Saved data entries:
_ _ _ _ _ _ _

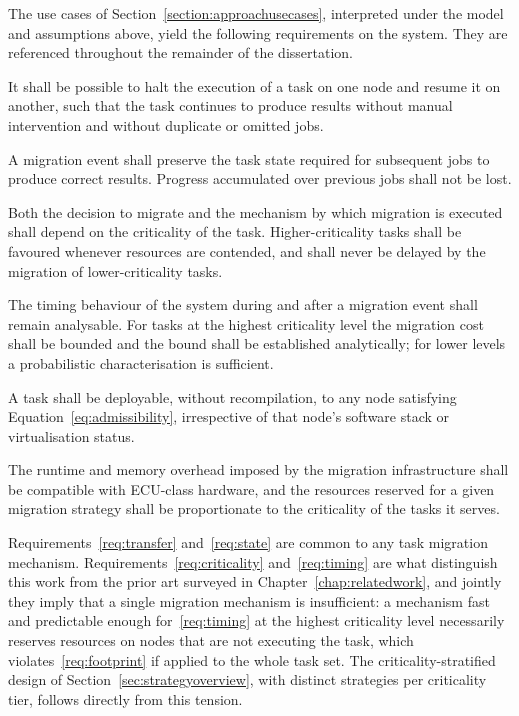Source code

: The use cases of Section~\ref{section:approachusecases}, interpreted under the
model and assumptions above, yield the following requirements on the system.
They are referenced throughout the remainder of the dissertation.

\begin{description}
	It shall be possible to halt the execution of a task on one node and
	resume it on another, such that the task continues to produce results
	without manual intervention and without duplicate or omitted jobs.
	
	A migration event shall preserve the task state required for subsequent
	jobs to produce correct results. Progress accumulated over previous jobs
	shall not be lost.
	
	Both the decision to migrate and the mechanism by which migration is
	executed shall depend on the criticality of the task. Higher-criticality
	tasks shall be favoured whenever resources are contended, and shall never
	be delayed by the migration of lower-criticality tasks.
	
	The timing behaviour of the system during and after a migration event
	shall remain analysable. For tasks at the highest criticality level the
	migration cost shall be bounded and the bound shall be established
	analytically; for lower levels a probabilistic characterisation is
	sufficient.
	
	A task shall be deployable, without recompilation, to any node satisfying
	Equation~\ref{eq:admissibility}, irrespective of that node's software
	stack or virtualisation status.
	
	The runtime and memory overhead imposed by the migration infrastructure
	shall be compatible with ECU-class hardware, and the resources reserved
	for a given migration strategy shall be proportionate to the criticality
	of the tasks it serves.
\end{description}

Requirements~\ref{req:transfer} and~\ref{req:state} are common to any task
migration mechanism. Requirements~\ref{req:criticality} and~\ref{req:timing}
are what distinguish this work from the prior art surveyed in
Chapter~\ref{chap:relatedwork}, and jointly they imply that a single migration
mechanism is insufficient: a mechanism fast and predictable enough
for~\ref{req:timing} at the highest criticality level necessarily reserves
resources on nodes that are not executing the task, which
violates~\ref{req:footprint} if applied to the whole task set. The
criticality-stratified design of Section~\ref{sec:strategyoverview}, with
distinct strategies per criticality tier, follows directly from this tension.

_ _ _ _ _ _ _

▶ **EXERCISE OBJECTIVE**:
Return only those lines of the records that contain the string "timing".

▶ **ANSWER SPACE**:
	The timing behaviour of the system during and after a migration event
migration mechanism. Requirements~\ref{req:criticality} and~\ref{req:timing}
for~\ref{req:timing} at the highest criticality level necessarily reserves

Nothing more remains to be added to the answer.